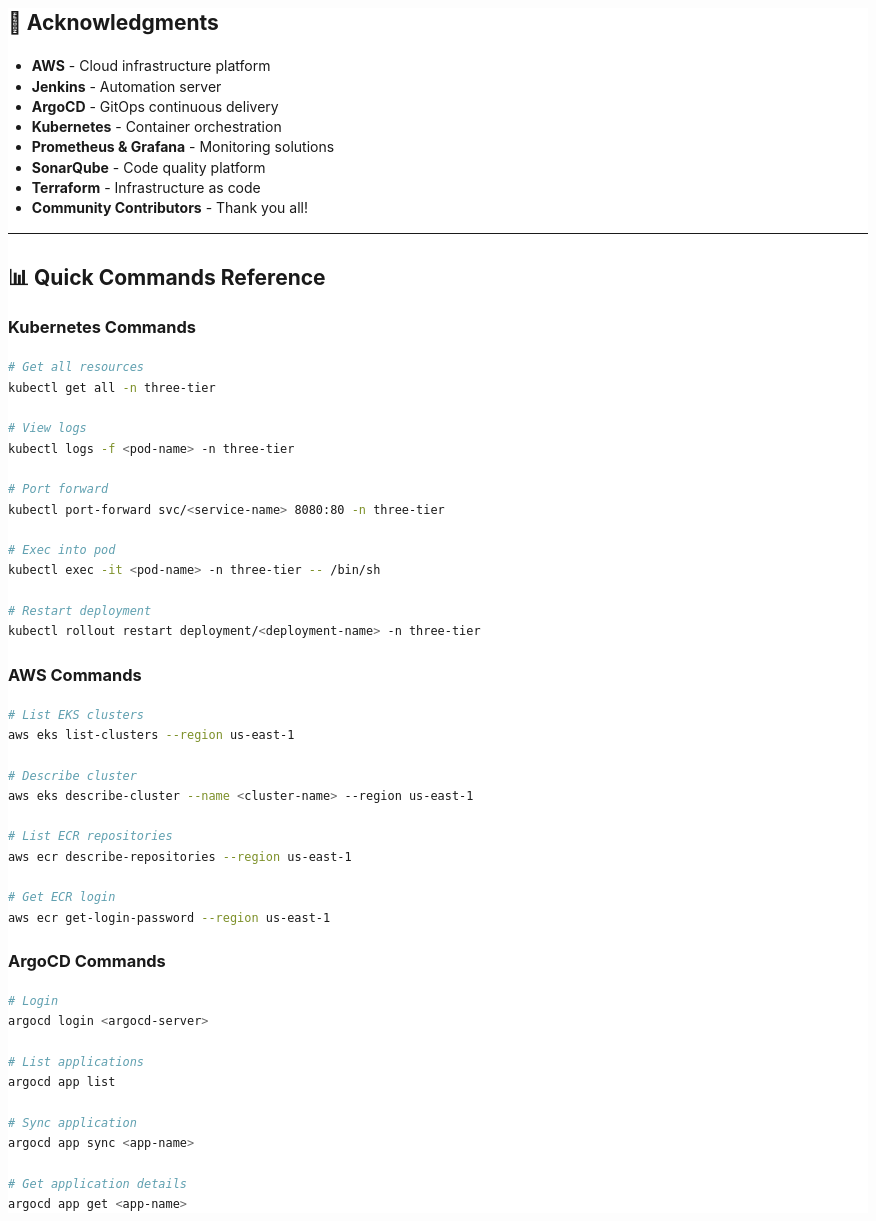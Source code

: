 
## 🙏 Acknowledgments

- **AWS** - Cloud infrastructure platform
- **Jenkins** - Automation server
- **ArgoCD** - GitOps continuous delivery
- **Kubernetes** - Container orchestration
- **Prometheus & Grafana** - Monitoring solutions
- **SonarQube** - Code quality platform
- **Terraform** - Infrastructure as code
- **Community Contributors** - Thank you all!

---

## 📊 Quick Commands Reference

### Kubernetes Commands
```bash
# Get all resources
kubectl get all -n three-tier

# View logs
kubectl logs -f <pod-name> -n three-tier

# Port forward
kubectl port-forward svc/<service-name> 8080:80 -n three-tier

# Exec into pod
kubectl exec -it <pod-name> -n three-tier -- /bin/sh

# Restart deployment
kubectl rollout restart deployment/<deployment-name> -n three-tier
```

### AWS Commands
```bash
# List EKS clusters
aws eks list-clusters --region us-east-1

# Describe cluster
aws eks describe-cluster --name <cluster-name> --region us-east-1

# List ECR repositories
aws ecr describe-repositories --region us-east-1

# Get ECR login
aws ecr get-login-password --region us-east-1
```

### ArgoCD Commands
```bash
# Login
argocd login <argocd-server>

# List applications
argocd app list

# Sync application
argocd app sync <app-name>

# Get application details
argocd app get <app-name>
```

+ + + +

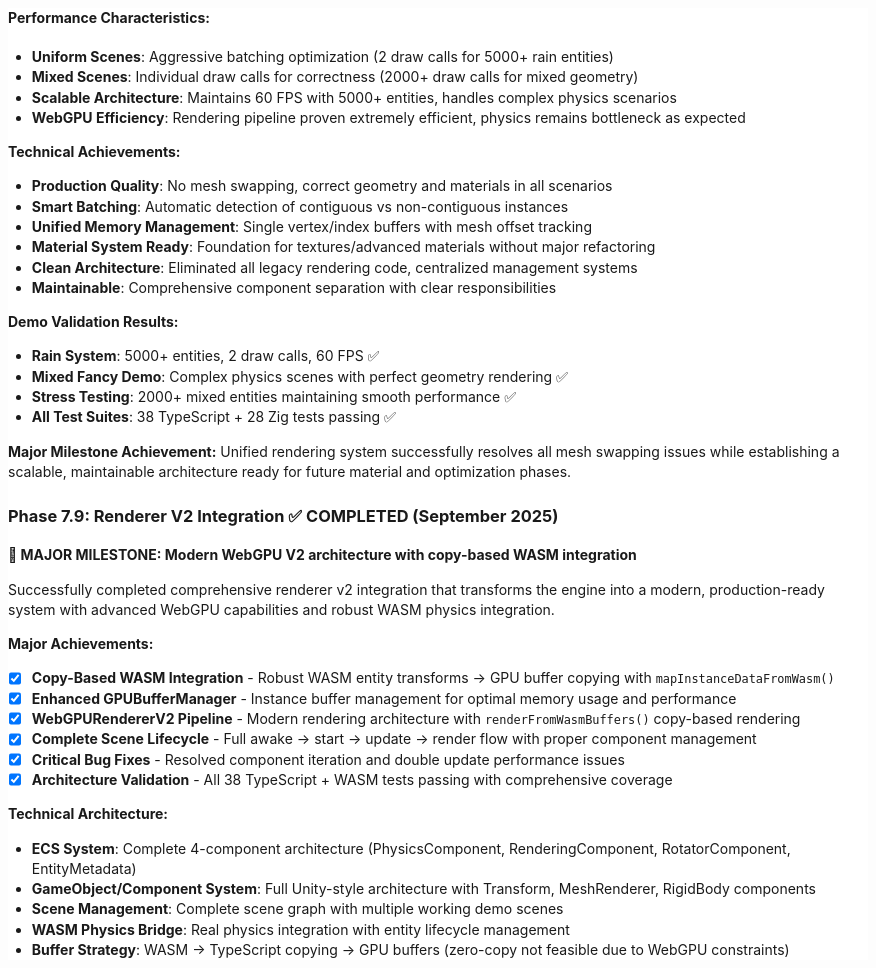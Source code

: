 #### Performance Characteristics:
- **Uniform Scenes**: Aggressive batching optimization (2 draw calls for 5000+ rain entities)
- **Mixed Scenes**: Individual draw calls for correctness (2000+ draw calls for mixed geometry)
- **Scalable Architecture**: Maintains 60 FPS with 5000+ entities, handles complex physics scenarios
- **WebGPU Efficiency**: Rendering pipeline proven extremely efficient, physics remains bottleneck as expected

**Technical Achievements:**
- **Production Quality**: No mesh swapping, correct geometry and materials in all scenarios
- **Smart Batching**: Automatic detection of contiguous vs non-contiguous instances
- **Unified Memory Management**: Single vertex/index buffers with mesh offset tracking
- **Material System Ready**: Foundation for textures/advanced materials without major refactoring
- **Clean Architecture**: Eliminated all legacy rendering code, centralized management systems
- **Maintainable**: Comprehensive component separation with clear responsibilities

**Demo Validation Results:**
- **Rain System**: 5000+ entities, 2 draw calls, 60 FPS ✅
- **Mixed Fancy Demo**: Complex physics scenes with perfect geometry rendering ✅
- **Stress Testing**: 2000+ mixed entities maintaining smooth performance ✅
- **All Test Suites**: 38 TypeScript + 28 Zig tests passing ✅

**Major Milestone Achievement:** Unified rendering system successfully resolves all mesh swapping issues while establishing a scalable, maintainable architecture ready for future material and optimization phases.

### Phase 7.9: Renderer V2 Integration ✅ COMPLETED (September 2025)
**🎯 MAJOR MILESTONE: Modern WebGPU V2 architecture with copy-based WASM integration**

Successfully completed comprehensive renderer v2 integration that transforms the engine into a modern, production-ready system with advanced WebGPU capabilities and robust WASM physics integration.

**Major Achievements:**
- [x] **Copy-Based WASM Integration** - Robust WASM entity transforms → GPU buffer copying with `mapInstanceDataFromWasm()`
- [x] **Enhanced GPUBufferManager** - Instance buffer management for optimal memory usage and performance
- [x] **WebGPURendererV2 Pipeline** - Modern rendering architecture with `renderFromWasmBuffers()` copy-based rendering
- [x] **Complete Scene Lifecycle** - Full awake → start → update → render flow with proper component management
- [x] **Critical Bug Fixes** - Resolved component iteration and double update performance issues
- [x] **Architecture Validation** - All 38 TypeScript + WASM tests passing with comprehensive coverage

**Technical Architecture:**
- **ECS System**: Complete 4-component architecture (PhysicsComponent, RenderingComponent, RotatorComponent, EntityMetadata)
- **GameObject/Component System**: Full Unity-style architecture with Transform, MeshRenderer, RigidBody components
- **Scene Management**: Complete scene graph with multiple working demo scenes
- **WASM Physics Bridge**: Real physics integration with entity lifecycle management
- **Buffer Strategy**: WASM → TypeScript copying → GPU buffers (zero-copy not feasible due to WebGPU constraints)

+ + + +

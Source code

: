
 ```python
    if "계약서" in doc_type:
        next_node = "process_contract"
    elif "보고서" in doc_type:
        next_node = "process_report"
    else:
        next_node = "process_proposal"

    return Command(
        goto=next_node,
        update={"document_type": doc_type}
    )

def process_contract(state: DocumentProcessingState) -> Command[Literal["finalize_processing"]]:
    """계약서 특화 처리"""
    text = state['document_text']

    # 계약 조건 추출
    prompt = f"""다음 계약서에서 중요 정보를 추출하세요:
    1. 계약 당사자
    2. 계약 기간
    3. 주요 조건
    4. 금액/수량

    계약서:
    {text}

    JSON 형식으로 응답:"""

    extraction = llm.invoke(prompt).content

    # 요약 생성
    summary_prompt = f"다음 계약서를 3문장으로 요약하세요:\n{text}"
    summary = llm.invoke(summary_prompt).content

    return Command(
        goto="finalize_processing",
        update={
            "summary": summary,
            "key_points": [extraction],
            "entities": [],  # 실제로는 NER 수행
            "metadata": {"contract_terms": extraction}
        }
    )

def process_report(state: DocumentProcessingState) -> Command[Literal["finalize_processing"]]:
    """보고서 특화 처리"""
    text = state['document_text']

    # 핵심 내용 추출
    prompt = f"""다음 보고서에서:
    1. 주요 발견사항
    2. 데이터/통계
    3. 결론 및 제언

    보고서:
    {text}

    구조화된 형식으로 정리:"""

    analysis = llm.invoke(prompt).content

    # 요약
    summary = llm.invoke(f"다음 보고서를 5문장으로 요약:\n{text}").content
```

+ + + +

Problem description
In the data above, find each line that uses the string "draw". Copy it.

Output below
- **Uniform Scenes**: Aggressive batching optimization (2 draw calls for 5000+ rain entities)
- **Mixed Scenes**: Individual draw calls for correctness (2000+ draw calls for mixed geometry)
- **Rain System**: 5000+ entities, 2 draw calls, 60 FPS ✅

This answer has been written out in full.